Andreas był pierwszym przystojnym młodym mężczyzną, jakiego spotkała. Obdarzony miękkim głosem, z dwornymi manierami. Niedoświadczonej Hildzie wydał się piękny jak z obrazka. Zresztą po prawdzie Andreas Lind z Ludzi Lodu nie był niemiły dla niczyich oczu. Potężny jak jego ojciec i dziad, wysoki, o szerokiej piersi i wyrazistej, dobrotliwej twarzy wywierał korzystne wrażenie. Ciemny kolor włosów i brwi działał przyciągająco, uśmiech był ciepły i stwarzał poczucie bezpieczeństwa.

Ale Hilda w pełni zdawała sobie sprawę z tego, kim jest i gdzie jest jej miejsce.

Powiedział do niej coś o derce, która się podwinęła, i dziewczyna w poczuciu winy szybko pochyliła się nad rannym.

W tej samej chwili wszedł Mattias.

Hilda zesztywniała, sparaliżował ją strach. Znów zasłoniła twarz chustką.

– To doktor – wyjaśnił Andreas. – Mattias Meiden. Posłałem po niego, to mój krewniak.

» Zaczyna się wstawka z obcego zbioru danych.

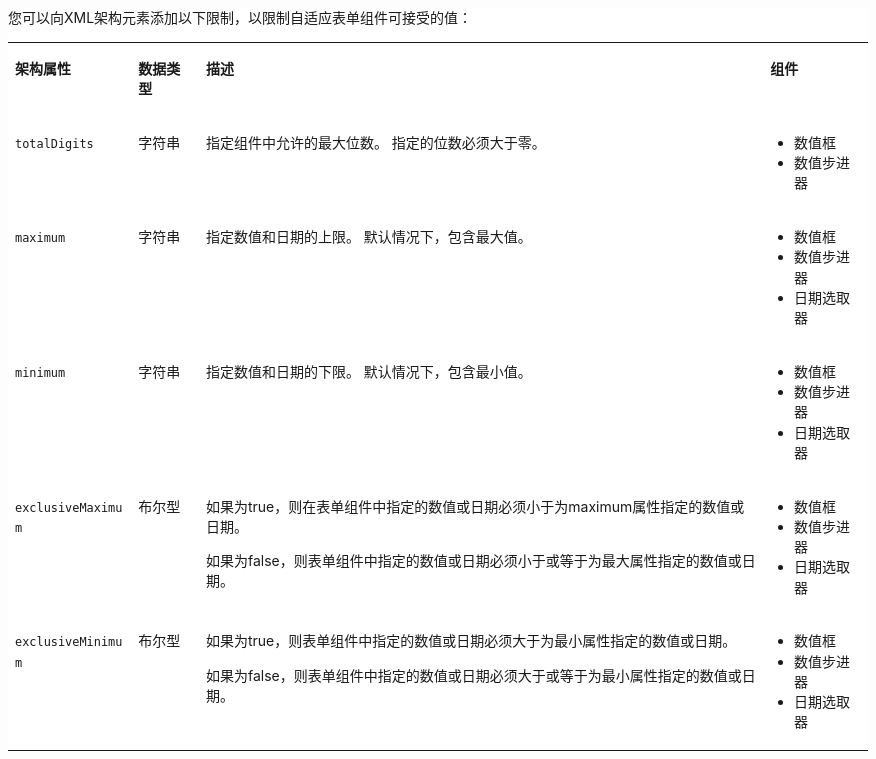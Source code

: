 您可以向XML架构元素添加以下限制，以限制自适应表单组件可接受的值：

<table>
 <tbody>
  <tr>
   <td><p><strong> 架构属性</strong></p> </td>
   <td><p><strong>数据类型</strong></p> </td>
   <td><p><strong>描述</strong></p> </td>
   <td><p><strong>组件</strong></p> </td>
  </tr>
  <tr>
   <td><p><code>totalDigits</code></p> </td>
   <td><p>字符串</p> </td>
   <td><p>指定组件中允许的最大位数。 指定的位数必须大于零。</p> </td>
   <td>
    <ul>
     <li>数值框</li>
     <li>数值步进器</li>
    </ul> </td>
  </tr>
  <tr>
   <td><p><code>maximum</code></p> </td>
   <td><p>字符串</p> </td>
   <td><p>指定数值和日期的上限。 默认情况下，包含最大值。</p> </td>
   <td>
    <ul>
     <li>数值框</li>
     <li>数值步进器<br /> </li>
     <li>日期选取器</li>
    </ul> </td>
  </tr>
  <tr>
   <td><p><code>minimum</code></p> </td>
   <td><p>字符串</p> </td>
   <td><p>指定数值和日期的下限。 默认情况下，包含最小值。</p> </td>
   <td>
    <ul>
     <li>数值框</li>
     <li>数值步进器</li>
     <li>日期选取器</li>
    </ul> </td>
  </tr>
  <tr>
   <td><p><code>exclusiveMaximum</code></p> </td>
   <td><p>布尔型</p> </td>
   <td><p>如果为true，则在表单组件中指定的数值或日期必须小于为maximum属性指定的数值或日期。</p> <p>如果为false，则表单组件中指定的数值或日期必须小于或等于为最大属性指定的数值或日期。</p> </td>
   <td>
    <ul>
     <li>数值框</li>
     <li>数值步进器</li>
     <li>日期选取器</li>
    </ul> </td>
  </tr>
  <tr>
   <td><p><code>exclusiveMinimum</code></p> </td>
   <td><p>布尔型</p> </td>
   <td><p>如果为true，则表单组件中指定的数值或日期必须大于为最小属性指定的数值或日期。</p> <p>如果为false，则表单组件中指定的数值或日期必须大于或等于为最小属性指定的数值或日期。</p> </td>
   <td>
    <ul>
     <li>数值框</li>
     <li>数值步进器</li>
     <li>日期选取器</li>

Spuściła głowę, zawstydzona. Zdążyli jednak zauważyć, że ma piękną twarz. Nie całkiem młodziutką, ale o delikatnych, niemal klasycznych rysach. Między nią a ojcem nie było ani krztyny podobieństwa.

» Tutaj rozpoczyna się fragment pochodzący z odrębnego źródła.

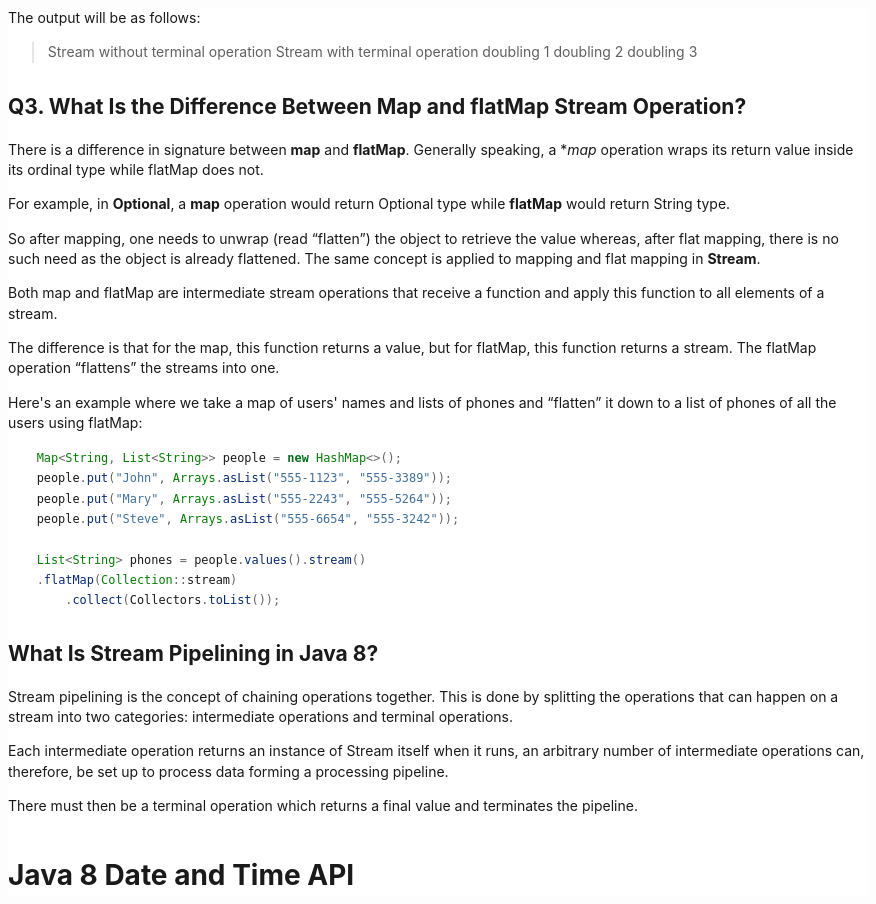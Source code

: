 The output will be as follows:

> Stream without terminal operation
> Stream with terminal operation
> doubling 1
> doubling 2
> doubling 3

## Q3. What Is the Difference Between Map and flatMap Stream Operation?

There is a difference in signature between **map** and **flatMap**. Generally speaking, a **map* operation wraps its return value inside its ordinal type while flatMap does not.

For example, in **Optional**, a **map** operation would return Optional<String> type while **flatMap** would return String type.

So after mapping, one needs to unwrap (read “flatten”) the object to retrieve the value whereas, after flat mapping, there is no such need as the object is already flattened. The same concept is applied to mapping and flat mapping in **Stream**.

Both map and flatMap are intermediate stream operations that receive a function and apply this function to all elements of a stream.

The difference is that for the map, this function returns a value, but for flatMap, this function returns a stream. The flatMap operation “flattens” the streams into one.

Here's an example where we take a map of users' names and lists of phones and “flatten” it down to a list of phones of all the users using flatMap:

```Java 
    Map<String, List<String>> people = new HashMap<>();
    people.put("John", Arrays.asList("555-1123", "555-3389"));
    people.put("Mary", Arrays.asList("555-2243", "555-5264"));
    people.put("Steve", Arrays.asList("555-6654", "555-3242"));

    List<String> phones = people.values().stream()
    .flatMap(Collection::stream)
        .collect(Collectors.toList());
```

## What Is Stream Pipelining in Java 8?

Stream pipelining is the concept of chaining operations together. This is done by splitting the operations that can happen on a stream into two categories: intermediate operations and terminal operations.

Each intermediate operation returns an instance of Stream itself when it runs, an arbitrary number of intermediate operations can, therefore, be set up to process data forming a processing pipeline.

There must then be a terminal operation which returns a final value and terminates the pipeline.

# Java 8 Date and Time API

Mattias, który powitał ją tak uprzejmie, że aż złożyła przed nim ukłon, pochylił się nad Joelem Nattniannem. Hilda przyniosła naczynie z ciepłą wodą i czystą ściereczkę i zaczęła obmywać twarz ojca.

Od czasu do czasu rzucała gościom przerażone spojrzenie, jak gdyby spodziewała się, że zaraz spadnie na nią grad wyzwisk.

Mattias uśmiechnął się do niej przyjaźnie, a żaden uśmiech nie działał tak uspokajająco jak jego. Zauważyli, że dziewczyna nie jest już tak spięta, sprężona do obrony.

Hycel z jękiem na krótką chwilę wrócił do przytomności.

– Przestań szarpać mnie za twarz, cholerna, głupia dziewucho! – wysyczał przez rozchwiane zęby, po czym znów zamknął oczy.

Dziewczyna zagryzła usta, widząc straszliwie zmasakrowane oblicze ojca.

– Wyliże się z tego – orzekł Mattias.

Hilda popatrzyła na nich pytająco.

– To nie była jego wina – wyjaśnił Andreas, a oczy dziewczyny zwróciły się natychmiast w jego kierunku. – Chyba wiem, co się stało. Uznano, że to on winien jest tej zbrodni.

Odruchowo spojrzała w stronę otworu okiennego wychodzącego na daleką łąkę.

– Tak, to było tam – powiedział Mattias. – Wiedziałaś o tym?

Pokręciła głową.

– Czy twoi przyjaciele nic ci nie powiedzieli? Cztery martwe kobiety.

Powtórzyła niemal bezgłośnie:

– Przyjaciele?

Andreas i Mattias wymienili spojrzenia. Córka hycla nie miała żadnych przyjaciół.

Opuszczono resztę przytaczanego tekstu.